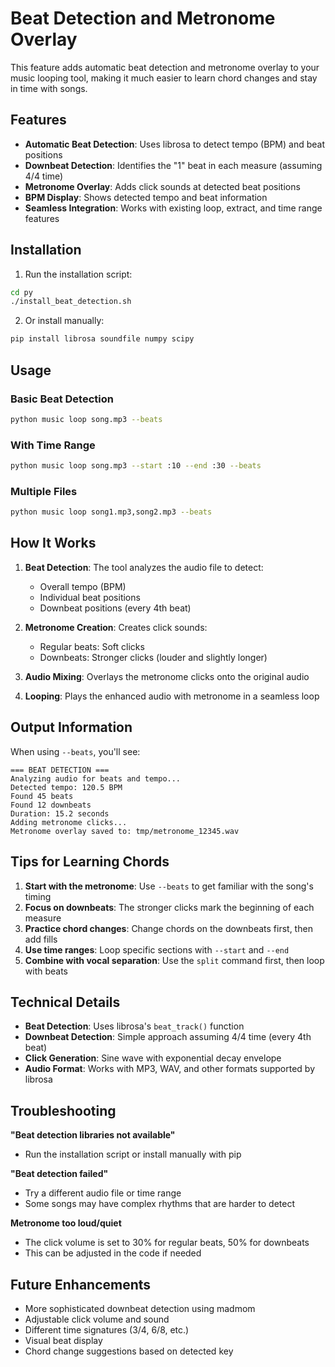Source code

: # Beat Detection and Metronome Overlay

This feature adds automatic beat detection and metronome overlay to your music looping tool, making it much easier to learn chord changes and stay in time with songs.

## Features

- **Automatic Beat Detection**: Uses librosa to detect tempo (BPM) and beat positions
- **Downbeat Detection**: Identifies the "1" beat in each measure (assuming 4/4 time)
- **Metronome Overlay**: Adds click sounds at detected beat positions
- **BPM Display**: Shows detected tempo and beat information
- **Seamless Integration**: Works with existing loop, extract, and time range features

## Installation

1. Run the installation script:
```bash
cd py
./install_beat_detection.sh
```

2. Or install manually:
```bash
pip install librosa soundfile numpy scipy
```

## Usage

### Basic Beat Detection
```bash
python music loop song.mp3 --beats
```

### With Time Range
```bash
python music loop song.mp3 --start :10 --end :30 --beats
```

### Multiple Files
```bash
python music loop song1.mp3,song2.mp3 --beats
```

## How It Works

1. **Beat Detection**: The tool analyzes the audio file to detect:
   - Overall tempo (BPM)
   - Individual beat positions
   - Downbeat positions (every 4th beat)

2. **Metronome Creation**: Creates click sounds:
   - Regular beats: Soft clicks
   - Downbeats: Stronger clicks (louder and slightly longer)

3. **Audio Mixing**: Overlays the metronome clicks onto the original audio

4. **Looping**: Plays the enhanced audio with metronome in a seamless loop

## Output Information

When using `--beats`, you'll see:
```
=== BEAT DETECTION ===
Analyzing audio for beats and tempo...
Detected tempo: 120.5 BPM
Found 45 beats
Found 12 downbeats
Duration: 15.2 seconds
Adding metronome clicks...
Metronome overlay saved to: tmp/metronome_12345.wav
```

## Tips for Learning Chords

1. **Start with the metronome**: Use `--beats` to get familiar with the song's timing
2. **Focus on downbeats**: The stronger clicks mark the beginning of each measure
3. **Practice chord changes**: Change chords on the downbeats first, then add fills
4. **Use time ranges**: Loop specific sections with `--start` and `--end`
5. **Combine with vocal separation**: Use the `split` command first, then loop with beats

## Technical Details

- **Beat Detection**: Uses librosa's `beat_track()` function
- **Downbeat Detection**: Simple approach assuming 4/4 time (every 4th beat)
- **Click Generation**: Sine wave with exponential decay envelope
- **Audio Format**: Works with MP3, WAV, and other formats supported by librosa

## Troubleshooting

**"Beat detection libraries not available"**
- Run the installation script or install manually with pip

**"Beat detection failed"**
- Try a different audio file or time range
- Some songs may have complex rhythms that are harder to detect

**Metronome too loud/quiet**
- The click volume is set to 30% for regular beats, 50% for downbeats
- This can be adjusted in the code if needed

## Future Enhancements

- More sophisticated downbeat detection using madmom
- Adjustable click volume and sound
- Different time signatures (3/4, 6/8, etc.)
- Visual beat display
- Chord change suggestions based on detected key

== Work task ==
Output each line above exactly as it stands, omitting the pictures.

== Answer below ==
Source code

: # Beat Detection and Metronome Overlay

This feature adds automatic beat detection and metronome overlay to your music looping tool, making it much easier to learn chord changes and stay in time with songs.

## Features

- **Automatic Beat Detection**: Uses librosa to detect tempo (BPM) and beat positions
- **Downbeat Detection**: Identifies the "1" beat in each measure (assuming 4/4 time)
- **Metronome Overlay**: Adds click sounds at detected beat positions
- **BPM Display**: Shows detected tempo and beat information
- **Seamless Integration**: Works with existing loop, extract, and time range features

## Installation

1. Run the installation script:
```bash
cd py
./install_beat_detection.sh
```

2. Or install manually:
```bash
pip install librosa soundfile numpy scipy
```

## Usage

### Basic Beat Detection
```bash
python music loop song.mp3 --beats
```

### With Time Range
```bash
python music loop song.mp3 --start :10 --end :30 --beats
```

### Multiple Files
```bash
python music loop song1.mp3,song2.mp3 --beats
```

## How It Works

1. **Beat Detection**: The tool analyzes the audio file to detect:
   - Overall tempo (BPM)
   - Individual beat positions
   - Downbeat positions (every 4th beat)

2. **Metronome Creation**: Creates click sounds:
   - Regular beats: Soft clicks
   - Downbeats: Stronger clicks (louder and slightly longer)

3. **Audio Mixing**: Overlays the metronome clicks onto the original audio

4. **Looping**: Plays the enhanced audio with metronome in a seamless loop

## Output Information

When using `--beats`, you'll see:
```
=== BEAT DETECTION ===
Analyzing audio for beats and tempo...
Detected tempo: 120.5 BPM
Found 45 beats
Found 12 downbeats
Duration: 15.2 seconds
Adding metronome clicks...
Metronome overlay saved to: tmp/metronome_12345.wav
```

## Tips for Learning Chords

1. **Start with the metronome**: Use `--beats` to get familiar with the song's timing
2. **Focus on downbeats**: The stronger clicks mark the beginning of each measure
3. **Practice chord changes**: Change chords on the downbeats first, then add fills
4. **Use time ranges**: Loop specific sections with `--start` and `--end`
5. **Combine with vocal separation**: Use the `split` command first, then loop with beats

## Technical Details

- **Beat Detection**: Uses librosa's `beat_track()` function
- **Downbeat Detection**: Simple approach assuming 4/4 time (every 4th beat)
- **Click Generation**: Sine wave with exponential decay envelope
- **Audio Format**: Works with MP3, WAV, and other formats supported by librosa

## Troubleshooting

**"Beat detection libraries not available"**
- Run the installation script or install manually with pip

**"Beat detection failed"**
- Try a different audio file or time range
- Some songs may have complex rhythms that are harder to detect

**Metronome too loud/quiet**
- The click volume is set to 30% for regular beats, 50% for downbeats
- This can be adjusted in the code if needed

## Future Enhancements

- More sophisticated downbeat detection using madmom
- Adjustable click volume and sound
- Different time signatures (3/4, 6/8, etc.)
- Visual beat display
- Chord change suggestions based on detected key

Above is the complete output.